● **EXERCISE DETAILS**
Transcribe the whole listing exactly; the images stay out.
[[ GIVEN INFORMATION, beginning ]]
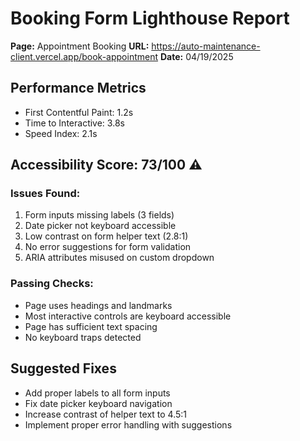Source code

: # Booking Form Lighthouse Report

**Page:** Appointment Booking
**URL:** https://auto-maintenance-client.vercel.app/book-appointment
**Date:** 04/19/2025

## Performance Metrics

- First Contentful Paint: 1.2s
- Time to Interactive: 3.8s
- Speed Index: 2.1s

## Accessibility Score: 73/100 ⚠️

### Issues Found:

1. Form inputs missing labels (3 fields)
2. Date picker not keyboard accessible
3. Low contrast on form helper text (2.8:1)
4. No error suggestions for form validation
5. ARIA attributes misused on custom dropdown

### Passing Checks:

- Page uses headings and landmarks
- Most interactive controls are keyboard accessible
- Page has sufficient text spacing
- No keyboard traps detected

## Suggested Fixes

- Add proper labels to all form inputs
- Fix date picker keyboard navigation
- Increase contrast of helper text to 4.5:1
- Implement proper error handling with suggestions
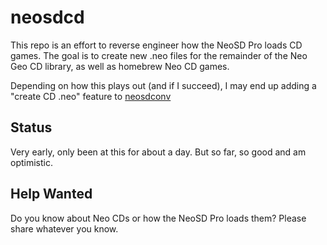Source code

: # neosdcd

This repo is an effort to reverse engineer how the NeoSD Pro loads CD games. The goal is to create new .neo files for the remainder of the Neo Geo CD library, as well as homebrew Neo CD games.

Depending on how this plays out (and if I succeed), I may end up adding a "create CD .neo" feature to [neosdconv](https://github.com/city41/neosdconv)

## Status

Very early, only been at this for about a day. But so far, so good and am optimistic.

## Help Wanted

Do you know about Neo CDs or how the NeoSD Pro loads them? Please share whatever you know.
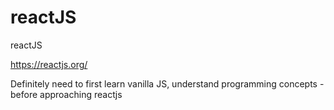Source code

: # reactJS
reactJS

https://reactjs.org/

Definitely need to first learn vanilla JS, understand programming concepts - before approaching reactjs
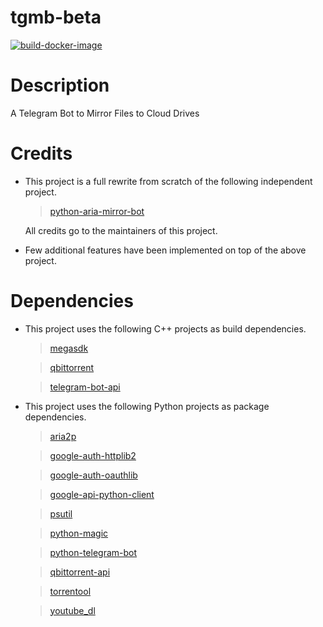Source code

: # tgmb-beta

[![build-docker-image](https://github.com/ksssomesh12/tgmb-beta/actions/workflows/build-docker-image.yml/badge.svg)](https://github.com/ksssomesh12/tgmb-beta/actions/workflows/build-docker-image.yml)

# Description

A Telegram Bot to Mirror Files to Cloud Drives

# Credits

- This project is a full rewrite from scratch of the following independent project.

  > [python-aria-mirror-bot](https://github.com/lzzy12/python-aria-mirror-bot)

  All credits go to the maintainers of this project.


- Few additional features have been implemented on top of the above project.

# Dependencies

- This project uses the following C++ projects as build dependencies.

  > [megasdk](https://github.com/meganz/sdk)

  > [qbittorrent](https://github.com/qbittorrent/qBittorrent)

  > [telegram-bot-api](https://github.com/tdlib/telegram-bot-api)

- This project uses the following Python projects as package dependencies.

  > [aria2p](https://github.com/pawamoy/aria2p)

  > [google-auth-httplib2](https://github.com/GoogleCloudPlatform/google-auth-library-python-httplib2)

  > [google-auth-oauthlib](https://github.com/GoogleCloudPlatform/google-auth-library-python-oauthlib)

  > [google-api-python-client](https://github.com/googleapis/google-api-python-client/)

  > [psutil](https://github.com/giampaolo/psutil)

  > [python-magic](http://github.com/ahupp/python-magic)

  > [python-telegram-bot](https://github.com/python-telegram-bot/python-telegram-bot)

  > [qbittorrent-api](https://github.com/rmartin16/qbittorrent-api)

  > [torrentool](https://github.com/idlesign/torrentool)

  > [youtube_dl](https://github.com/ytdl-org/youtube-dl)
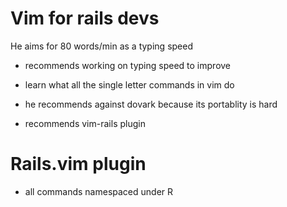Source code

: # Vim for rails devs

He aims for 80 words/min as a typing speed

- recommends working on typing speed to improve

- learn what all the single letter commands in vim do
- he recommends against dovark because its portablity is hard

- recommends vim-rails plugin

# Rails.vim plugin

- all commands namespaced under R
[[ GIVEN INFORMATION, end ]]
● **YOUR RESPONSE**
Source code

: # Booking Form Lighthouse Report

**Page:** Appointment Booking
**URL:** https://auto-maintenance-client.vercel.app/book-appointment
**Date:** 04/19/2025

## Performance Metrics

- First Contentful Paint: 1.2s
- Time to Interactive: 3.8s
- Speed Index: 2.1s

## Accessibility Score: 73/100 ⚠️

### Issues Found:

1. Form inputs missing labels (3 fields)
2. Date picker not keyboard accessible
3. Low contrast on form helper text (2.8:1)
4. No error suggestions for form validation
5. ARIA attributes misused on custom dropdown

### Passing Checks:

- Page uses headings and landmarks
- Most interactive controls are keyboard accessible
- Page has sufficient text spacing
- No keyboard traps detected

## Suggested Fixes

- Add proper labels to all form inputs
- Fix date picker keyboard navigation
- Increase contrast of helper text to 4.5:1
- Implement proper error handling with suggestions
Source code

: # neosdcd

This repo is an effort to reverse engineer how the NeoSD Pro loads CD games. The goal is to create new .neo files for the remainder of the Neo Geo CD library, as well as homebrew Neo CD games.

Depending on how this plays out (and if I succeed), I may end up adding a "create CD .neo" feature to [neosdconv](https://github.com/city41/neosdconv)

## Status

Very early, only been at this for about a day. But so far, so good and am optimistic.

## Help Wanted

Do you know about Neo CDs or how the NeoSD Pro loads them? Please share whatever you know.
Source code

: # reactJS
reactJS

https://reactjs.org/

Definitely need to first learn vanilla JS, understand programming concepts - before approaching reactjs
Source code

: # tgmb-beta

[![build-docker-image](https://github.com/ksssomesh12/tgmb-beta/actions/workflows/build-docker-image.yml/badge.svg)](https://github.com/ksssomesh12/tgmb-beta/actions/workflows/build-docker-image.yml)

# Description

A Telegram Bot to Mirror Files to Cloud Drives

# Credits

- This project is a full rewrite from scratch of the following independent project.

  > [python-aria-mirror-bot](https://github.com/lzzy12/python-aria-mirror-bot)

  All credits go to the maintainers of this project.


- Few additional features have been implemented on top of the above project.

# Dependencies

- This project uses the following C++ projects as build dependencies.

  > [megasdk](https://github.com/meganz/sdk)

  > [qbittorrent](https://github.com/qbittorrent/qBittorrent)

  > [telegram-bot-api](https://github.com/tdlib/telegram-bot-api)

- This project uses the following Python projects as package dependencies.

  > [aria2p](https://github.com/pawamoy/aria2p)

  > [google-auth-httplib2](https://github.com/GoogleCloudPlatform/google-auth-library-python-httplib2)

  > [google-auth-oauthlib](https://github.com/GoogleCloudPlatform/google-auth-library-python-oauthlib)

  > [google-api-python-client](https://github.com/googleapis/google-api-python-client/)

  > [psutil](https://github.com/giampaolo/psutil)

  > [python-magic](http://github.com/ahupp/python-magic)

  > [python-telegram-bot](https://github.com/python-telegram-bot/python-telegram-bot)

  > [qbittorrent-api](https://github.com/rmartin16/qbittorrent-api)

  > [torrentool](https://github.com/idlesign/torrentool)

  > [youtube_dl](https://github.com/ytdl-org/youtube-dl)
Source code

: # Vim for rails devs

He aims for 80 words/min as a typing speed

- recommends working on typing speed to improve

- learn what all the single letter commands in vim do
- he recommends against dovark because its portablity is hard

- recommends vim-rails plugin

# Rails.vim plugin

- all commands namespaced under R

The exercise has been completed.